- Opening Delimiter -

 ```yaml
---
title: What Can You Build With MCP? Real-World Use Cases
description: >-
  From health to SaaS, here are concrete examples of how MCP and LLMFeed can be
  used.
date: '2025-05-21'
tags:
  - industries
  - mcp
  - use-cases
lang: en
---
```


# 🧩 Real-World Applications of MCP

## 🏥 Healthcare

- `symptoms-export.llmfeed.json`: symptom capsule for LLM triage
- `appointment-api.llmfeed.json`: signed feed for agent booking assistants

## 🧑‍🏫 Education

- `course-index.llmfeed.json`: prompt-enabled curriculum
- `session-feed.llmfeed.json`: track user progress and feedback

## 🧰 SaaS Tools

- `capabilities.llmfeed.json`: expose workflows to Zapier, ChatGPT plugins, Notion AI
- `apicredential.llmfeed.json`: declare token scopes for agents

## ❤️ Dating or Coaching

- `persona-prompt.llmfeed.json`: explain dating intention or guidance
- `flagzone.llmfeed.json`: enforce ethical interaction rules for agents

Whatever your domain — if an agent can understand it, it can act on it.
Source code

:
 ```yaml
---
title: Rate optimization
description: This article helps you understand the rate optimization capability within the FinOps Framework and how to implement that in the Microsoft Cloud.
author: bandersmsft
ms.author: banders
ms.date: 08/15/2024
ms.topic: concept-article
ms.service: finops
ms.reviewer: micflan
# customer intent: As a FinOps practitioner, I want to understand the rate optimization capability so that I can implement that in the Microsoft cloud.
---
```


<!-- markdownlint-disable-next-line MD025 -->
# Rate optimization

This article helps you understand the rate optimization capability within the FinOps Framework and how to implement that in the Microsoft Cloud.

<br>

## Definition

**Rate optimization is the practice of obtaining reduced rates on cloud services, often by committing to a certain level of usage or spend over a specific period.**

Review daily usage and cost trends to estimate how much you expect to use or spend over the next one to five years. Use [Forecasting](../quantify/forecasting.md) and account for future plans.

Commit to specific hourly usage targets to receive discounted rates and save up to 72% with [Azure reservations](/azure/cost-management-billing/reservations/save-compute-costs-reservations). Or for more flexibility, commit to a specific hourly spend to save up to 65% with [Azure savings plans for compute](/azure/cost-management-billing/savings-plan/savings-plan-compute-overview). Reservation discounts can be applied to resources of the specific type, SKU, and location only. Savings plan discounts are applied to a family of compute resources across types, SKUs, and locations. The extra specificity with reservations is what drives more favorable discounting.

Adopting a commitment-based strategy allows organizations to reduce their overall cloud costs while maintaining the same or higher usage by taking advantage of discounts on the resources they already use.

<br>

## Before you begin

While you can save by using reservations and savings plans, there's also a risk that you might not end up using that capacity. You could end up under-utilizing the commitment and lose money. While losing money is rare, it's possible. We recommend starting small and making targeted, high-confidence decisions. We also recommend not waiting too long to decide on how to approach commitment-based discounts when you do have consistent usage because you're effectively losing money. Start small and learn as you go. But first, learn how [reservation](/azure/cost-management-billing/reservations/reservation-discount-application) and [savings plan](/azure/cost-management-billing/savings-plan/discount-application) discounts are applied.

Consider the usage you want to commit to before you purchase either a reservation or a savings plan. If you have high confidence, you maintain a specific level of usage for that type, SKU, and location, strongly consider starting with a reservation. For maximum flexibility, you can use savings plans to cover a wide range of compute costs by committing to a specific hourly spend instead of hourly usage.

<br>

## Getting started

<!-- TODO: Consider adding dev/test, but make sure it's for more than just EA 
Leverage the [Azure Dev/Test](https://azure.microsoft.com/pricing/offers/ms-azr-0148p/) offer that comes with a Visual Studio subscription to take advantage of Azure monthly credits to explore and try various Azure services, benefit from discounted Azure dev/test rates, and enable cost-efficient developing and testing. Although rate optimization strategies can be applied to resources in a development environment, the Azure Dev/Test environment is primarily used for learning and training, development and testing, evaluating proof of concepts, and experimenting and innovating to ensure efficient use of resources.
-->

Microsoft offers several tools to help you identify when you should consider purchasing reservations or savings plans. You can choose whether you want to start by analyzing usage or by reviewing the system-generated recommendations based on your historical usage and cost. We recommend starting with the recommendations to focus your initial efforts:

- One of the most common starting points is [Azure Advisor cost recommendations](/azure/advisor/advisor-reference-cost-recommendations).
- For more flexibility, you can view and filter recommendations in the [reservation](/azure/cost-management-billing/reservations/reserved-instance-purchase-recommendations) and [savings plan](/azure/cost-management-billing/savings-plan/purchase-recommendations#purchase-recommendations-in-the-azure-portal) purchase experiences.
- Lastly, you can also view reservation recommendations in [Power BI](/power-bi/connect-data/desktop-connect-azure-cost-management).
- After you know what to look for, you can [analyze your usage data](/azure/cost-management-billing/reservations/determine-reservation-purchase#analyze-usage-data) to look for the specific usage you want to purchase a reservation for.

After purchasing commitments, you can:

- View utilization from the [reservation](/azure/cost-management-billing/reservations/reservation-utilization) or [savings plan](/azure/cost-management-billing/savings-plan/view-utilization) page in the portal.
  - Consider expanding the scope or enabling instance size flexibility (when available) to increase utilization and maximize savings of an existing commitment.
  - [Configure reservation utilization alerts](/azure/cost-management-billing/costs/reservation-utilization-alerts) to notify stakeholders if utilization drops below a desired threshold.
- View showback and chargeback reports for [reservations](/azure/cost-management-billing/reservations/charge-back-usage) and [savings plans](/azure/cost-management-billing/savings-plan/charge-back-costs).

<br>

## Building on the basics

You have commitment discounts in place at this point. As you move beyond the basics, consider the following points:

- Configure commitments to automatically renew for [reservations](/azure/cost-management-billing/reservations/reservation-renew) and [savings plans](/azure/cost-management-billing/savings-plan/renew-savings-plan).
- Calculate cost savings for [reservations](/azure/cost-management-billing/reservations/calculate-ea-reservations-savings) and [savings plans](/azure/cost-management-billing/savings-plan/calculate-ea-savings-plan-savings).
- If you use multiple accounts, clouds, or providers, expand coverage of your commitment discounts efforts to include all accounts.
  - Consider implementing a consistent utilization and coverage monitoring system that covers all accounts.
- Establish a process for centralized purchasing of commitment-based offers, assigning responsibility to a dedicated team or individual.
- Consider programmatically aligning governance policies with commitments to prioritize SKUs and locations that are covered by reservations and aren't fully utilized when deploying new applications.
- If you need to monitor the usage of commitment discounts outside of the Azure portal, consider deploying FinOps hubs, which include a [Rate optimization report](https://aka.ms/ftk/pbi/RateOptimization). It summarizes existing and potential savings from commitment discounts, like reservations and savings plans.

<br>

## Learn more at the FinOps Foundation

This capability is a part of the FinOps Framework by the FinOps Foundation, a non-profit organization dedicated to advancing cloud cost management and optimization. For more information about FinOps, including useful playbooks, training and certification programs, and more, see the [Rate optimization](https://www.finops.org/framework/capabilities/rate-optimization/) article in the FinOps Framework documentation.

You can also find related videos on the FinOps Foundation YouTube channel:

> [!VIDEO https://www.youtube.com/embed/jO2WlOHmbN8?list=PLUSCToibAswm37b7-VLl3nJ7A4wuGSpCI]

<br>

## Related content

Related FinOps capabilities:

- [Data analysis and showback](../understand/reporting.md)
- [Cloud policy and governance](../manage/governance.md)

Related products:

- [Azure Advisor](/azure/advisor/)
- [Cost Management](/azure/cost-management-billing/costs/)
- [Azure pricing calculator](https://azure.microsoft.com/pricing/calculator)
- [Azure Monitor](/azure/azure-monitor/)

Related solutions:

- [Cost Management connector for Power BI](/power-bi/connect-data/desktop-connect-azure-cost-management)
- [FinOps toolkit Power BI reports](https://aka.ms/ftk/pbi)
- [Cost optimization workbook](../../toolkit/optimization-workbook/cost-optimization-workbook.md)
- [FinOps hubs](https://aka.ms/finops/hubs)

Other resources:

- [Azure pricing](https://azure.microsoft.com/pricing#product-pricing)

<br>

- Closing Delimiter -

### Description of the task
Reproduce the records above exactly, from the first line to the line that holds "Review daily usage", inclusive, and omit everything after it.

### Exercise response
 ```yaml
---
title: What Can You Build With MCP? Real-World Use Cases
description: >-
  From health to SaaS, here are concrete examples of how MCP and LLMFeed can be
  used.
date: '2025-05-21'
tags:
  - industries
  - mcp
  - use-cases
lang: en
---
```


# 🧩 Real-World Applications of MCP

## 🏥 Healthcare

- `symptoms-export.llmfeed.json`: symptom capsule for LLM triage
- `appointment-api.llmfeed.json`: signed feed for agent booking assistants

## 🧑‍🏫 Education

- `course-index.llmfeed.json`: prompt-enabled curriculum
- `session-feed.llmfeed.json`: track user progress and feedback

## 🧰 SaaS Tools

- `capabilities.llmfeed.json`: expose workflows to Zapier, ChatGPT plugins, Notion AI
- `apicredential.llmfeed.json`: declare token scopes for agents

## ❤️ Dating or Coaching

- `persona-prompt.llmfeed.json`: explain dating intention or guidance
- `flagzone.llmfeed.json`: enforce ethical interaction rules for agents

Whatever your domain — if an agent can understand it, it can act on it.
Source code

:
 ```yaml
---
title: Rate optimization
description: This article helps you understand the rate optimization capability within the FinOps Framework and how to implement that in the Microsoft Cloud.
author: bandersmsft
ms.author: banders
ms.date: 08/15/2024
ms.topic: concept-article
ms.service: finops
ms.reviewer: micflan
# customer intent: As a FinOps practitioner, I want to understand the rate optimization capability so that I can implement that in the Microsoft cloud.
---
```


<!-- markdownlint-disable-next-line MD025 -->
# Rate optimization

This article helps you understand the rate optimization capability within the FinOps Framework and how to implement that in the Microsoft Cloud.

<br>

## Definition

**Rate optimization is the practice of obtaining reduced rates on cloud services, often by committing to a certain level of usage or spend over a specific period.**

Review daily usage and cost trends to estimate how much you expect to use or spend over the next one to five years. Use [Forecasting](../quantify/forecasting.md) and account for future plans.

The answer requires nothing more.